(ASSIGNMENT) For the listing below, return the line containing "6. Along with", the line containing "by the user;", and all lines in between, exactly as written and nothing else.
________________________________________
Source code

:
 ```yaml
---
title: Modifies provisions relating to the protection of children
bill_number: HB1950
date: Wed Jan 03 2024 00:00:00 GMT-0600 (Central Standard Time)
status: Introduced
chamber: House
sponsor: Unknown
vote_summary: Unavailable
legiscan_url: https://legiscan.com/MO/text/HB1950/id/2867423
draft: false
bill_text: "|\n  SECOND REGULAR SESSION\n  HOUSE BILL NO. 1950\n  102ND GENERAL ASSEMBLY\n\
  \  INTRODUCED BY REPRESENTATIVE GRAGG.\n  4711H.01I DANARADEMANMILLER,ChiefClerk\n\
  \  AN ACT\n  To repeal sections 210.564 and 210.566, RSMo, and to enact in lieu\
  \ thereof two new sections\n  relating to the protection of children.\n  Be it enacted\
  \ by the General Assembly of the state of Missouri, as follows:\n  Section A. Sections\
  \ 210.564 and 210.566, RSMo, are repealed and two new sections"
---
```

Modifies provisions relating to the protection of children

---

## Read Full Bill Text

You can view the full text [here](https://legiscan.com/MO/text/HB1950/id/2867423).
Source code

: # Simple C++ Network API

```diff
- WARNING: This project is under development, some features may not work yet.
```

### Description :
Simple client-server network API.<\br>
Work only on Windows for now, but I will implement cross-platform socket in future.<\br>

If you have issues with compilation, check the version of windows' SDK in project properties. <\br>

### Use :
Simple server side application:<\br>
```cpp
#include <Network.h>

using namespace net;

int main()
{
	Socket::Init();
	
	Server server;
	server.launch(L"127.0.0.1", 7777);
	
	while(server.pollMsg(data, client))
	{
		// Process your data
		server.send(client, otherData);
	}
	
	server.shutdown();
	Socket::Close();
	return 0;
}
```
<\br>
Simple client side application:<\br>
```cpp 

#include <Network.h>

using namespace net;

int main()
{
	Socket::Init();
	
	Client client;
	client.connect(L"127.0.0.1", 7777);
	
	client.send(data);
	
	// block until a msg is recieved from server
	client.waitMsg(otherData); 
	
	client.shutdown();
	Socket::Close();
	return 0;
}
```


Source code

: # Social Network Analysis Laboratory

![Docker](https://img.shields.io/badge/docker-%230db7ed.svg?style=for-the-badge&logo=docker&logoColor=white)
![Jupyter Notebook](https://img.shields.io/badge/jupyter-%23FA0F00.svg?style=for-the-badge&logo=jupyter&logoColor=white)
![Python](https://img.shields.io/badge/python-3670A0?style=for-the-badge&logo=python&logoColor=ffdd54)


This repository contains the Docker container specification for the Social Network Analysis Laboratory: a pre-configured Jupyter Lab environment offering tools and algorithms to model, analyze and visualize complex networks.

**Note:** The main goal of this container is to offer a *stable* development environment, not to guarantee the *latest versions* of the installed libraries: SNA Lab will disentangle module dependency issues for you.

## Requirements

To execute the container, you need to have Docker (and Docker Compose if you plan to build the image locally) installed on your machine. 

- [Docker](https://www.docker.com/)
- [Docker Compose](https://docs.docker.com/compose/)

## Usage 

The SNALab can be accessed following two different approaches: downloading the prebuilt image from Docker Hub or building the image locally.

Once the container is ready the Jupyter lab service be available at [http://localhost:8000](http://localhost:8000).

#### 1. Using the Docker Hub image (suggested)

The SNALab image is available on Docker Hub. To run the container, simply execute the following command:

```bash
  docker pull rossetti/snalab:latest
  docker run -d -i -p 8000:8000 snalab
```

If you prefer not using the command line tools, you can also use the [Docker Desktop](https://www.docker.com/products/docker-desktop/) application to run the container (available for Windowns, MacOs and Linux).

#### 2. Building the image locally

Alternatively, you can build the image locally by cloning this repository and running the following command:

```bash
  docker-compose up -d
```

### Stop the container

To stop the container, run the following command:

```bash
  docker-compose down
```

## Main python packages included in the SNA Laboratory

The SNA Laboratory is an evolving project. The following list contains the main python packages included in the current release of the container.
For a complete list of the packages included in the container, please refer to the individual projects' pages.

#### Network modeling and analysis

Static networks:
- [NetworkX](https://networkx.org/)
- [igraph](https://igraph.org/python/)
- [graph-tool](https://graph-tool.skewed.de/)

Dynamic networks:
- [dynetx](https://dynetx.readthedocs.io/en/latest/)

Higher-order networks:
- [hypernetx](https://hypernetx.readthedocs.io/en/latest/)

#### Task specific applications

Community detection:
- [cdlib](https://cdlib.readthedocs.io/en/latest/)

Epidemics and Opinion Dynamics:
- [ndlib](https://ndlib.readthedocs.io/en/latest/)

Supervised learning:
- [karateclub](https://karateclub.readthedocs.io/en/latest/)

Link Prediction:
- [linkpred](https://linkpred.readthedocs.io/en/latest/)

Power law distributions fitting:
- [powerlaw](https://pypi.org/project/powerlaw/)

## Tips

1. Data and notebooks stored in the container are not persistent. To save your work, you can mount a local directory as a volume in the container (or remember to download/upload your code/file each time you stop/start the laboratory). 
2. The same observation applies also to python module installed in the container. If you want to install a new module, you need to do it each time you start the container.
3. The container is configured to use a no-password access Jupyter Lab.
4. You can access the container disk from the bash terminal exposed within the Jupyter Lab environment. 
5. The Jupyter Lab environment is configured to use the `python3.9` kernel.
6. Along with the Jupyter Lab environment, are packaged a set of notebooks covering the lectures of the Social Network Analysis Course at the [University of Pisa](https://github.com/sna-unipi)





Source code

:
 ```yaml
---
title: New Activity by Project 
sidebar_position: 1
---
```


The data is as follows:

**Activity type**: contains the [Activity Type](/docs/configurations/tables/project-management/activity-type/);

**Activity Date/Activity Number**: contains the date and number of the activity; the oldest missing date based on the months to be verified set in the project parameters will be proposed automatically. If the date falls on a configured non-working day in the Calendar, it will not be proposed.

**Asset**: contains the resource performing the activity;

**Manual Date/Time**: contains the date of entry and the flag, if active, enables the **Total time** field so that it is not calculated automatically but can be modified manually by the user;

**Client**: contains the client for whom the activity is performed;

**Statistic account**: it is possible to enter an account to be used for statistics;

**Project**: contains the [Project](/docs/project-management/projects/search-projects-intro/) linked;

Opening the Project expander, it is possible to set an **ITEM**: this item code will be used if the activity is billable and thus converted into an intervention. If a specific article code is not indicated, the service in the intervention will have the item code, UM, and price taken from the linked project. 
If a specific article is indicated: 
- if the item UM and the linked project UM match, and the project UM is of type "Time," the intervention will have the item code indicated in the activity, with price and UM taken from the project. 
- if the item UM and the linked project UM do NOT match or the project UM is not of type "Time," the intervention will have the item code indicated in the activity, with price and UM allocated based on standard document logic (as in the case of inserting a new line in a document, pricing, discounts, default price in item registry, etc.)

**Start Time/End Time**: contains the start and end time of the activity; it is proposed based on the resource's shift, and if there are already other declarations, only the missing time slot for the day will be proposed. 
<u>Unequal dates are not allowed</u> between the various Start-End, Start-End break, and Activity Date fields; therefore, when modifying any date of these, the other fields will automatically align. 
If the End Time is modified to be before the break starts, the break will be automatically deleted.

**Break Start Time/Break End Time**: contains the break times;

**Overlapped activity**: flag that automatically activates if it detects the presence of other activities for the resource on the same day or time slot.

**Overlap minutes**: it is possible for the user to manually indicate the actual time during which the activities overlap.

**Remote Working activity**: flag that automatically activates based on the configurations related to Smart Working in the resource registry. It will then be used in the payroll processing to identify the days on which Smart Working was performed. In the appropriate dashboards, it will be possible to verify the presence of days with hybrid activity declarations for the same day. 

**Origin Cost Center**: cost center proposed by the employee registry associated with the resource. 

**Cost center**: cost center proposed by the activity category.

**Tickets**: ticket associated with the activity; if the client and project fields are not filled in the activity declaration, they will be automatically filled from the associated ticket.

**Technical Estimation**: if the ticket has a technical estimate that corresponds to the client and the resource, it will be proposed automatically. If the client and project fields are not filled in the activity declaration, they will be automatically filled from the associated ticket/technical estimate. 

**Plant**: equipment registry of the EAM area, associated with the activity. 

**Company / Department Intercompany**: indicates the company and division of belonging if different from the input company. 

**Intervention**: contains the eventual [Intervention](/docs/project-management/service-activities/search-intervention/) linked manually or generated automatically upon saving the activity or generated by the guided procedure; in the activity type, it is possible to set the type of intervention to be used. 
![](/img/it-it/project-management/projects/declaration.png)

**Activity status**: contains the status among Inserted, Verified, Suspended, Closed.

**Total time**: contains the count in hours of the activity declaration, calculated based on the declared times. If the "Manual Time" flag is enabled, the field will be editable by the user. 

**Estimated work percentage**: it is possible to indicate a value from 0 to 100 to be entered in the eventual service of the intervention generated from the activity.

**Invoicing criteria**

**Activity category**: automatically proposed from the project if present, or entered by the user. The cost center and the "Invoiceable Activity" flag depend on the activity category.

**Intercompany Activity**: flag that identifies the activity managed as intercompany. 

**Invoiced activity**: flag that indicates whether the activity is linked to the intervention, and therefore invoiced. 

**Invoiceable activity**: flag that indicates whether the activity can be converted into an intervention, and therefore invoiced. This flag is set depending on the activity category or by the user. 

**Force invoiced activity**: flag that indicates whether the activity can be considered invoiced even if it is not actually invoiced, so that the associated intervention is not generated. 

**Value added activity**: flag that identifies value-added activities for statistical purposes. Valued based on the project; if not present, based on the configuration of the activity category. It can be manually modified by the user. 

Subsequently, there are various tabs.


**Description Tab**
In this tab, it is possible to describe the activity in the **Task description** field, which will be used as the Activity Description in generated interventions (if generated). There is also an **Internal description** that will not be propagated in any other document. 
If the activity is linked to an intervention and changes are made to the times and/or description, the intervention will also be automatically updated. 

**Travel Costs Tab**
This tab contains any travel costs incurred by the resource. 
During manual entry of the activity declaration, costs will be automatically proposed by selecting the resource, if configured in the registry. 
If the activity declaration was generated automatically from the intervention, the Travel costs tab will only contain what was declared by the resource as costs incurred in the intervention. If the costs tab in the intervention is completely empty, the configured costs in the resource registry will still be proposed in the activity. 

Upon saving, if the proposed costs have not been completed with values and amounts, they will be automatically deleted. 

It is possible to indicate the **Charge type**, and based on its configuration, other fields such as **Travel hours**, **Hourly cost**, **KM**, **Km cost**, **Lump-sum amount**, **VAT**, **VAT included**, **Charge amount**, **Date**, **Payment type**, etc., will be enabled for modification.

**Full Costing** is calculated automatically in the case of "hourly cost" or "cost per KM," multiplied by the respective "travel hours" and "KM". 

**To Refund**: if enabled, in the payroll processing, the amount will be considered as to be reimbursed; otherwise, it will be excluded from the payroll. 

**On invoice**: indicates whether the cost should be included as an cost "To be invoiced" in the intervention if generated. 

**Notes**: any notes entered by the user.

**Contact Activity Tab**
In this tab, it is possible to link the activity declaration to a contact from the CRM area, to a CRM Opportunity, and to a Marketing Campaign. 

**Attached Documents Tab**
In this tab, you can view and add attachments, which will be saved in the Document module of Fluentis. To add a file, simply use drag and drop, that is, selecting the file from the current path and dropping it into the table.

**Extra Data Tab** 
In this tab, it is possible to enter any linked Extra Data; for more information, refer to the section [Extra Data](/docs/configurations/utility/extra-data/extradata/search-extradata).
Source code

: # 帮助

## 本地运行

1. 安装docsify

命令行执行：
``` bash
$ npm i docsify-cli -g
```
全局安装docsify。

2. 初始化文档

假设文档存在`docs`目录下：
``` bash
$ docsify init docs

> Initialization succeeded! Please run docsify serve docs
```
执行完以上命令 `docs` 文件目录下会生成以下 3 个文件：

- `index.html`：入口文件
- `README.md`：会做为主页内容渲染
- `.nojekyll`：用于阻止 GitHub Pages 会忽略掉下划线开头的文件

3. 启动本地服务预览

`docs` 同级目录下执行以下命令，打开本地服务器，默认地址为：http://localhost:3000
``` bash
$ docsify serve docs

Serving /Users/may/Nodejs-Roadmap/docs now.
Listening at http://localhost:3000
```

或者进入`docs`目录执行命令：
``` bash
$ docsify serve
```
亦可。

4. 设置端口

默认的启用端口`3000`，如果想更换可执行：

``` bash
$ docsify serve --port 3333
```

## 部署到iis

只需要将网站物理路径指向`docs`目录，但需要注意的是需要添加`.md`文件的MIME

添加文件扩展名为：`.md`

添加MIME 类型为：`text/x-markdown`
________________________________________
(RESULT FOR THIS EXERCISE)
6. Along with the Jupyter Lab environment, are packaged a set of notebooks covering the lectures of the Social Network Analysis Course at the [University of Pisa](https://github.com/sna-unipi)





Source code

:
 ```yaml
---
title: New Activity by Project 
sidebar_position: 1
---
```


The data is as follows:

**Activity type**: contains the [Activity Type](/docs/configurations/tables/project-management/activity-type/);

**Activity Date/Activity Number**: contains the date and number of the activity; the oldest missing date based on the months to be verified set in the project parameters will be proposed automatically. If the date falls on a configured non-working day in the Calendar, it will not be proposed.

**Asset**: contains the resource performing the activity;

**Manual Date/Time**: contains the date of entry and the flag, if active, enables the **Total time** field so that it is not calculated automatically but can be modified manually by the user;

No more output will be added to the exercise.